Lean Manufacturing adalah suatu metode praktik produksi yang mempertimbangkan segala pengeluaran sumber daya yang ada untuk mendapatkan ni...

Pengertian Lean Manufacturing

 


Lean Manufacturing adalah suatu metode praktik produksi yang mempertimbangkan segala pengeluaran sumber daya yang ada untuk mendapatkan nilai ekonomis terhadap pelanggan / konsumen tanpa adanya pemborosan. Pemborosan inilah yang menjadi target untuk dikurangi atau dihilangkan dari proses produksi. Metode ini selalu dilihat dari sudut pandang konsumen dimana kita memposisikan berapa harga yang layak konsumen bayarkan untuk membeli produk tersebut. Lean merupakan upaya yang dilakukan oleh suatu perusahaan untuk mencegah serta menghilangkan pemborosan sehingga bisa meningkatkan nilai tambah produk untuk konsumen. Konsep lean ini akan tergambar jelas di lapangan pada tingkat rasio nilai tambah terhadap pemborosan. Pemborosan yang sering terjadi adalah pemborosan waktu, tenaga dan penggunaan alat yang tidak berguna. Dapat disimpulkan metode ini guna mendapatkan nilai sebaik mungkin dengan proses seminim mungkin tanpa mengurangi kualitasnya.

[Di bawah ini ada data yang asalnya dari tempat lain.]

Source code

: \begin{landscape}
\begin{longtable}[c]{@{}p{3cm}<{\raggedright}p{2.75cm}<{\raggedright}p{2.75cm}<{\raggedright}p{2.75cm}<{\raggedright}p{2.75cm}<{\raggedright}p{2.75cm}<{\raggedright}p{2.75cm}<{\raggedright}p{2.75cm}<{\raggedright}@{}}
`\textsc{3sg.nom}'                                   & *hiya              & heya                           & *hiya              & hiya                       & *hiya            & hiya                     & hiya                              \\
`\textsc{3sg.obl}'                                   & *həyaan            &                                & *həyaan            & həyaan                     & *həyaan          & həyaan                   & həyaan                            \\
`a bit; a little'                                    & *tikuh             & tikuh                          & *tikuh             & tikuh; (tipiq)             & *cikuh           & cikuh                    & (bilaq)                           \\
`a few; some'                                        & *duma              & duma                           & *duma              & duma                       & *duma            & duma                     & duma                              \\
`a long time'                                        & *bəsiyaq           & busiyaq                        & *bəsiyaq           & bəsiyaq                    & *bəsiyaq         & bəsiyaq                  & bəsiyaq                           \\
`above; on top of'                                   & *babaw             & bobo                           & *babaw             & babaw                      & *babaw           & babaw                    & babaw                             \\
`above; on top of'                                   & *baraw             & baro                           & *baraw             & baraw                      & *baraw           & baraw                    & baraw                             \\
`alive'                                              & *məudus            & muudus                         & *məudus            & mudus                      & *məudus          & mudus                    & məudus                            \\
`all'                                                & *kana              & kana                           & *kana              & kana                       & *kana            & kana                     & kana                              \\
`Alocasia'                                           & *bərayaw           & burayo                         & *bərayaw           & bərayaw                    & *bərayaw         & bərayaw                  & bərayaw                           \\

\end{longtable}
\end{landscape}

Hal ini sangat dibutuhkan dalam manajemen industri karena beberapa alasan, yang pertama integritas kerja karyawan yang rendah, fokus pada sumber daya manusia yang tidak potensial dan tidak produktif. Yang kedua, karyawan tidak disiplin membuat kerja tidak beraturan yang berakhir pada pemborosan. Yang terakhir adalah karyawan tidak bekerja profesional dan efisien, lebih untuk merekrut karyawan sedikit namun profesional daripada merekrut banyak karyawan tetapi tidak profesional. Kaitan lean manufacturing dengan 5R adalah penerapan prinsip dari 5R yang dapat membantu meningkatkan efektifitas kerja dan mengurangi pemborosan yang tidak perlu. Demikian juga dengan Jhisuken diperlukan dalam menerapkan lean manufacturing sehingga setiap karyawan dapat mengimplementasikan lean manufacturing.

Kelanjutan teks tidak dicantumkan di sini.